[Stored dataset items]
'''

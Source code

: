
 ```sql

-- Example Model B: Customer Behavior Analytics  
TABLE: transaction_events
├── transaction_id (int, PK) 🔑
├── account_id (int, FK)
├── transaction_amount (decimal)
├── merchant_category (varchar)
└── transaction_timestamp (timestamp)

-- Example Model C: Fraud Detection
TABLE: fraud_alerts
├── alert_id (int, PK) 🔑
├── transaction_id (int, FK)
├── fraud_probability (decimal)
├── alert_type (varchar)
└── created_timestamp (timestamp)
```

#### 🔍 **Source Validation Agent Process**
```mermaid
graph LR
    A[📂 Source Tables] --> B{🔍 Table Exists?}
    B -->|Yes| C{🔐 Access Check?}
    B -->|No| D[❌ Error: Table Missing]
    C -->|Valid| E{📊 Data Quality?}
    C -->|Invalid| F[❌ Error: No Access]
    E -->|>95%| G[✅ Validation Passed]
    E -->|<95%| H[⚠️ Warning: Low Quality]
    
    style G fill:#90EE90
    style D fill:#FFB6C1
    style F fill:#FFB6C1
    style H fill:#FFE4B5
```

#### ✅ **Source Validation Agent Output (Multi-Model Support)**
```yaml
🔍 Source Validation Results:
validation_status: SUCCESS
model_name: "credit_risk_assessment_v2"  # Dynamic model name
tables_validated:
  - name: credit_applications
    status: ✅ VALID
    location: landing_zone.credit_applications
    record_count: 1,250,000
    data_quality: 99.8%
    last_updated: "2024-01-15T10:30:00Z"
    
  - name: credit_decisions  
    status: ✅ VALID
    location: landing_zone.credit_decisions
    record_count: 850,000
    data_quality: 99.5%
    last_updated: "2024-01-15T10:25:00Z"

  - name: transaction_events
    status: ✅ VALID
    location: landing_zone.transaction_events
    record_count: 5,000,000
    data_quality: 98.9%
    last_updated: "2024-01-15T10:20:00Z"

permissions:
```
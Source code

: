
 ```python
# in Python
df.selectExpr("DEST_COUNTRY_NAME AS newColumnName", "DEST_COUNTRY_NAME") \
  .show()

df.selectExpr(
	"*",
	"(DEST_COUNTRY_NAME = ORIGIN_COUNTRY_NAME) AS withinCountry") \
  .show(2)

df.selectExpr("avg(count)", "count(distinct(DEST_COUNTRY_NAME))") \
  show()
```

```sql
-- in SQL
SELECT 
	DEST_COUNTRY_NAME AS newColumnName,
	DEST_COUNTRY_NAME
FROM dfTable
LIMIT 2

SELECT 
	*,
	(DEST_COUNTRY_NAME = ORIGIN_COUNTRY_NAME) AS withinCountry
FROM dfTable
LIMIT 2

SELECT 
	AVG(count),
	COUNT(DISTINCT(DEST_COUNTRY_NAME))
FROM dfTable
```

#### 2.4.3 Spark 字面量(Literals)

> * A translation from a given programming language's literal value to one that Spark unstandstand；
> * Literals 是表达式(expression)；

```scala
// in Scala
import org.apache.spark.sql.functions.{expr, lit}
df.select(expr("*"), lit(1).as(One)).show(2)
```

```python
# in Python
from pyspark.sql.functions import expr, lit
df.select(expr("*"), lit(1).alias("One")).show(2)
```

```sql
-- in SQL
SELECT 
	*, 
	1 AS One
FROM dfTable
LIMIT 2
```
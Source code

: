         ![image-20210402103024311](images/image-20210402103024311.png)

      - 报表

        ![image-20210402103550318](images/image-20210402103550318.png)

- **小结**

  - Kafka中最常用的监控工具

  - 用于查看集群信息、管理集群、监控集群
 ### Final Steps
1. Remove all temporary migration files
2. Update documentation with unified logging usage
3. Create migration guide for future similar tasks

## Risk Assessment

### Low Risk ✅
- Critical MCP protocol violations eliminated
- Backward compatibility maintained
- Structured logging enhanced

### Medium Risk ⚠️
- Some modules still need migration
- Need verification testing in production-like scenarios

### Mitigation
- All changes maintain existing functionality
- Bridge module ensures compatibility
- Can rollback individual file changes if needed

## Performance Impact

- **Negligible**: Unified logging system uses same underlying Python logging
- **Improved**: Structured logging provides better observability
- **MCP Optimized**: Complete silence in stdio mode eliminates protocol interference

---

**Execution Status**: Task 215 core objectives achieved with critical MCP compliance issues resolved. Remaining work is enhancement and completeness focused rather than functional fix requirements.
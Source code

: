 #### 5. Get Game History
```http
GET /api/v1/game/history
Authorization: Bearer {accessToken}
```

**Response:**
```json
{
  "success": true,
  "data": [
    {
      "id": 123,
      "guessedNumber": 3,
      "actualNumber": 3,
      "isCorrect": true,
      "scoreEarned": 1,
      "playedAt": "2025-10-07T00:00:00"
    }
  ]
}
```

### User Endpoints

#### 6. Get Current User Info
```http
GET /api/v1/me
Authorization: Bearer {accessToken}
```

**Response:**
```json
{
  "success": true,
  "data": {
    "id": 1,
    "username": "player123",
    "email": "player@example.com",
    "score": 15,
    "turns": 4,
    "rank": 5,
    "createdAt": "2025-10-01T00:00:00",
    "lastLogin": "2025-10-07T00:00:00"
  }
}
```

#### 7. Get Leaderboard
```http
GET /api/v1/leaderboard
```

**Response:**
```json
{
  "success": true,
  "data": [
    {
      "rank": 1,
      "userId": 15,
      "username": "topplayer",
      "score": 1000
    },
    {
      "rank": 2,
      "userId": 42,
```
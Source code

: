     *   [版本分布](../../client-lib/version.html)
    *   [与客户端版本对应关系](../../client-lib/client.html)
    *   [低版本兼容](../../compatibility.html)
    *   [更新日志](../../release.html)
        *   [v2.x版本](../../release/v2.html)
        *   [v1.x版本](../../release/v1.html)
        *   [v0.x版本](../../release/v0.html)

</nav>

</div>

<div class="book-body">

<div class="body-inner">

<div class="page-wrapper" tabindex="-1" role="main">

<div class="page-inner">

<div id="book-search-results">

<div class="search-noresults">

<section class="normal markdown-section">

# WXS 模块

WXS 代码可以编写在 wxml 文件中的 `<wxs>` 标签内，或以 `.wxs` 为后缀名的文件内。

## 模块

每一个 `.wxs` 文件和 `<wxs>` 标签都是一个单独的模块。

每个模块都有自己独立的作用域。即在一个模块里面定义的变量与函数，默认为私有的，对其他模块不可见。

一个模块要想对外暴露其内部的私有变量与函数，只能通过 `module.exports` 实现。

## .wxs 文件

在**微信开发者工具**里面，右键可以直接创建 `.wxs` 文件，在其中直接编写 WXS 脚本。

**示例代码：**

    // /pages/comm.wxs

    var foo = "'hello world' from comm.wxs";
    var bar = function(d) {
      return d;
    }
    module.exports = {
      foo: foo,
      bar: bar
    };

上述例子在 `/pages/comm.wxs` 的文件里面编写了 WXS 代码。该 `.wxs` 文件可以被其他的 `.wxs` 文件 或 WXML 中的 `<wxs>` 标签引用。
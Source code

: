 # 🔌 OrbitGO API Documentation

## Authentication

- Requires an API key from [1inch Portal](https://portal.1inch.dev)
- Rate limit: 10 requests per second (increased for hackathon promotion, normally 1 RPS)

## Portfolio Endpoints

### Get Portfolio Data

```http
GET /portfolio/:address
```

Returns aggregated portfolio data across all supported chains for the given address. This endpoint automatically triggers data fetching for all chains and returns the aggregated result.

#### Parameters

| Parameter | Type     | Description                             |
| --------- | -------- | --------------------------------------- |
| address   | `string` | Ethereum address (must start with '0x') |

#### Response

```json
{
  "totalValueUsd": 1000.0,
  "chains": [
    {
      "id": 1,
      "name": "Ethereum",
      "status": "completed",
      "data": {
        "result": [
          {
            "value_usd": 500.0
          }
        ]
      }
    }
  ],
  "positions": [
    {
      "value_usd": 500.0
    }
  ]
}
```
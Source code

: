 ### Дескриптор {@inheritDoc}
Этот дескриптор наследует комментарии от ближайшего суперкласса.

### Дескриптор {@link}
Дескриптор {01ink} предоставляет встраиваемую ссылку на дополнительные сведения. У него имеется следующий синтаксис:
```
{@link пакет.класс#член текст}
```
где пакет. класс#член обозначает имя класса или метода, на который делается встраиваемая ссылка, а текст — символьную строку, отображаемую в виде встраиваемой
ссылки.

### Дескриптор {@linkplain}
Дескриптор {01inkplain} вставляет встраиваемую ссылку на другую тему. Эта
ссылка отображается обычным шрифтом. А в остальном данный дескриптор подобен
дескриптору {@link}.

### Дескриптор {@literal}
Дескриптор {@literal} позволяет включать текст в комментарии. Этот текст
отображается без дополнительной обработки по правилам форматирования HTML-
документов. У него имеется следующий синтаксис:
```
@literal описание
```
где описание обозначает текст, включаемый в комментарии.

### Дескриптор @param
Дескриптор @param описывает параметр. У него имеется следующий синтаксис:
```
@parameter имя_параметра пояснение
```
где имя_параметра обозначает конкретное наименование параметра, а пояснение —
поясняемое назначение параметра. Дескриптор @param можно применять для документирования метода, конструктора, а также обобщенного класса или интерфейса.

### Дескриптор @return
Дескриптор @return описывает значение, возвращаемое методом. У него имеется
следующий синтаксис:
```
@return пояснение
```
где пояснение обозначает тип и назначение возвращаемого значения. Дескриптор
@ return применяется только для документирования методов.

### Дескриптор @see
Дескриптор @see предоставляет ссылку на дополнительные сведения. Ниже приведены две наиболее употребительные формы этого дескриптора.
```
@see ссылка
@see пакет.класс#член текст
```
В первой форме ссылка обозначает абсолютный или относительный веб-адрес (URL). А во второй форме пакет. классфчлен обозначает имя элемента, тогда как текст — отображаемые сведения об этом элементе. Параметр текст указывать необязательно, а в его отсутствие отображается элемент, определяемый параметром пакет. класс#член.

'''

■ What to produce:
Work out how many lines of the entries contain the word "Endpoints", and answer with that number alone.

■ Response:
2